→ **What is expected**
In the listing below, look for "label" and copy every line that has it.

----- Material provided -----

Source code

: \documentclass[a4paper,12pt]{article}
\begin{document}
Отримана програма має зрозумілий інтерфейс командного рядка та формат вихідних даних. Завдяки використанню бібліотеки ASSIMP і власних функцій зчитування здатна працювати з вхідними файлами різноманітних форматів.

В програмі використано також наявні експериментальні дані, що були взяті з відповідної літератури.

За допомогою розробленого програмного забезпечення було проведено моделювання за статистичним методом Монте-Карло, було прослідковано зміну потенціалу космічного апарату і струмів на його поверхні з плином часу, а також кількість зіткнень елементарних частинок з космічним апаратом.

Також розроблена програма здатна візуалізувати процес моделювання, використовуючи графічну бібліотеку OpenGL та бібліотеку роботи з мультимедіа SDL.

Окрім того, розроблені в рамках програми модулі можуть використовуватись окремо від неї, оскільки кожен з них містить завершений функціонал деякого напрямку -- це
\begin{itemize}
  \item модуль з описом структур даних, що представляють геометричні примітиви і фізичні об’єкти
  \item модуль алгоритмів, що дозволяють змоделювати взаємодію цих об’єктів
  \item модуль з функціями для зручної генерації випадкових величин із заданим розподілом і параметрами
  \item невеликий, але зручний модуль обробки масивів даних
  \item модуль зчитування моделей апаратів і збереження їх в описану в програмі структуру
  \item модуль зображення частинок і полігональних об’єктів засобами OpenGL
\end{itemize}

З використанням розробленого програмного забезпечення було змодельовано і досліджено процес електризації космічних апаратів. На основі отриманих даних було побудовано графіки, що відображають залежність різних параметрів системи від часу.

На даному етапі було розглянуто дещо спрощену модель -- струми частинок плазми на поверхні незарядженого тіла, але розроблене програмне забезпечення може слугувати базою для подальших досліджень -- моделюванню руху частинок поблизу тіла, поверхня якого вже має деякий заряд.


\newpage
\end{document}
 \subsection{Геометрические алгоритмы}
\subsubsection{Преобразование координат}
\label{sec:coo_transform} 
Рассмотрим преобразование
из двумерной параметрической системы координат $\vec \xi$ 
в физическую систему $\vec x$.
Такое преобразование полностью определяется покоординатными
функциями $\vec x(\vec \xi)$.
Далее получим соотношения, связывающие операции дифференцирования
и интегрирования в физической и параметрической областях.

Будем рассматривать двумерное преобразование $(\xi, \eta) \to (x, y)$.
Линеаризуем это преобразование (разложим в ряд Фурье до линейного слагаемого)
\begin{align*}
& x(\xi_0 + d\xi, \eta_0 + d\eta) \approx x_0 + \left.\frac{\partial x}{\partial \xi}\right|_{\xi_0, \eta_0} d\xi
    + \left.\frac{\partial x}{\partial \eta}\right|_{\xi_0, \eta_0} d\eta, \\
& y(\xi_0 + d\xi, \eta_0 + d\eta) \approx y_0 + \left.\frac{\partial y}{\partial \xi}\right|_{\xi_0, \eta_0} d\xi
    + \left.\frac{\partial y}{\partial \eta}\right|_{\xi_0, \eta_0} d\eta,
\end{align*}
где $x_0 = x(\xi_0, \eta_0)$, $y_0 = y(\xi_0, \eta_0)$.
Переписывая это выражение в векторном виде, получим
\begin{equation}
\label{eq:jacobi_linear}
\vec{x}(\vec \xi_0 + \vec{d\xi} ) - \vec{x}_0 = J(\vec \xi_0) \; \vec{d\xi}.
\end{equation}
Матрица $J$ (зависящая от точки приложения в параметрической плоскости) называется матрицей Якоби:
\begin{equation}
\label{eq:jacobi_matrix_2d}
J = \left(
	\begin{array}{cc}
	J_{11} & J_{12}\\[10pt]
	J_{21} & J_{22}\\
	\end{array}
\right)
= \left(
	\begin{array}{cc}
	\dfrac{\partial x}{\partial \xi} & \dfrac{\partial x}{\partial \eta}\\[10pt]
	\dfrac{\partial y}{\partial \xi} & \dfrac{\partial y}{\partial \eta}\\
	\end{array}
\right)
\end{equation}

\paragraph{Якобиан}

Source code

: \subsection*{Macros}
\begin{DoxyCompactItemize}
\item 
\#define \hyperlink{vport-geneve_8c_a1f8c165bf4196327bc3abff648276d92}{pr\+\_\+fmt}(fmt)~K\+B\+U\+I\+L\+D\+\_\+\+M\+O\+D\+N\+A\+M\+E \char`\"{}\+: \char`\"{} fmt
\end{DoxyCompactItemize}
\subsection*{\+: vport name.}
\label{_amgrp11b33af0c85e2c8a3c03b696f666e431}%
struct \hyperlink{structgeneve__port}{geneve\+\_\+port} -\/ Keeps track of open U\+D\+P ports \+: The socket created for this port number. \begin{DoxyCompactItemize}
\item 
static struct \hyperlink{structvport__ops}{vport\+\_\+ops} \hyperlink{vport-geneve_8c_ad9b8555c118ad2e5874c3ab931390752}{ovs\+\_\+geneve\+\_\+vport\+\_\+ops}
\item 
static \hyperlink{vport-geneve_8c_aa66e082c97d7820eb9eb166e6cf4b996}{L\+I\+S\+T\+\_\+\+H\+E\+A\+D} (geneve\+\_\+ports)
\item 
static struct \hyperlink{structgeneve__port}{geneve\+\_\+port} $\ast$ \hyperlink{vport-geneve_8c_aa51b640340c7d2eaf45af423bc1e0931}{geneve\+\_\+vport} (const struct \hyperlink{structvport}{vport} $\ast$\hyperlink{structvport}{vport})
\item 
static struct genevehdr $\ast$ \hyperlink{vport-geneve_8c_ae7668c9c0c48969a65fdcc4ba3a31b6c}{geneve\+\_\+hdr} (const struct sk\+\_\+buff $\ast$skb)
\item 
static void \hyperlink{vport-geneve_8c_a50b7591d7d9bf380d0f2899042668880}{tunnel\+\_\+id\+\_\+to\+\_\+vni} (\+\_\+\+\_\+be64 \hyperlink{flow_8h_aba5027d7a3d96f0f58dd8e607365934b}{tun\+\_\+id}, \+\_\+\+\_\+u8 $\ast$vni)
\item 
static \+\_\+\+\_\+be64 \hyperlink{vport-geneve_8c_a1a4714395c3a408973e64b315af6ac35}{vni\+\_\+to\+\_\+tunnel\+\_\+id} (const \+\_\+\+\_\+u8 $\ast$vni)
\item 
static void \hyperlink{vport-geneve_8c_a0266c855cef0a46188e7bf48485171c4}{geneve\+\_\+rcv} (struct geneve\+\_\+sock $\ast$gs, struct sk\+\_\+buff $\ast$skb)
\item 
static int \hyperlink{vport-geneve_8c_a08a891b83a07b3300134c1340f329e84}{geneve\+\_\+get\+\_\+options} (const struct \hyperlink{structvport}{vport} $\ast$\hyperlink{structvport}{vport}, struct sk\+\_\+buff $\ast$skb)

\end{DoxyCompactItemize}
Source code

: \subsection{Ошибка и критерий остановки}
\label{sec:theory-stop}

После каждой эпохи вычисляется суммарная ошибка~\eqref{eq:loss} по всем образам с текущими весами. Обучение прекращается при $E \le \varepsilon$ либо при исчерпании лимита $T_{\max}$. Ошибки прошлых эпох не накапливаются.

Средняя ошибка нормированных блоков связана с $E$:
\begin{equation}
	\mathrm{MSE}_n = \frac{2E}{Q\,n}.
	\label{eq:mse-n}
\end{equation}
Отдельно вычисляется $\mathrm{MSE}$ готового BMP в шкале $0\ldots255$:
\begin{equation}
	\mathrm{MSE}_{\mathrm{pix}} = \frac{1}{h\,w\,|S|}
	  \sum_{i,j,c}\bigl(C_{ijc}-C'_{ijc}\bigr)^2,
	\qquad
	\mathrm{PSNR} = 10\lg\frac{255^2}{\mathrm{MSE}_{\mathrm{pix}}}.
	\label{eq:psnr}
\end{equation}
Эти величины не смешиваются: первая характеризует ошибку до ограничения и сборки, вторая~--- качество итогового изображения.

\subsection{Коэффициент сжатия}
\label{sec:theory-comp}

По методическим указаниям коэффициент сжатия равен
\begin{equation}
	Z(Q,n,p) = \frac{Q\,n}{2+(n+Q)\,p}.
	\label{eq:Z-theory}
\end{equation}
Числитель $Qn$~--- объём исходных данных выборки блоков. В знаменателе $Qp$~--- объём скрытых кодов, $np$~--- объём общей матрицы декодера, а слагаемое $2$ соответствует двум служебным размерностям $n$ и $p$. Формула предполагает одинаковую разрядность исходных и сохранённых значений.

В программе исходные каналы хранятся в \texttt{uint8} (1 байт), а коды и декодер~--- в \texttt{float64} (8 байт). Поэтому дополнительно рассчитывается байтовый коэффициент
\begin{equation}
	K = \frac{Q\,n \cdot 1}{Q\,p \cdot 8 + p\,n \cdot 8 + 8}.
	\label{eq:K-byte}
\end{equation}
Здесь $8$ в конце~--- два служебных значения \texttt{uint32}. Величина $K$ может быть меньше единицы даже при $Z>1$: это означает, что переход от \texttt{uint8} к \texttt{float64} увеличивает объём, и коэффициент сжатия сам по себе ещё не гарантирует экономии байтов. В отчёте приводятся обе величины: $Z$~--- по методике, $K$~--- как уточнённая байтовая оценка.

-----

→ **Exercise response**
\label{sec:coo_transform} 
\label{eq:jacobi_linear}
\label{eq:jacobi_matrix_2d}
\label{_amgrp11b33af0c85e2c8a3c03b696f666e431}%
\label{sec:theory-stop}
	\label{eq:mse-n}
	\label{eq:psnr}
\label{sec:theory-comp}
	\label{eq:Z-theory}
	\label{eq:K-byte}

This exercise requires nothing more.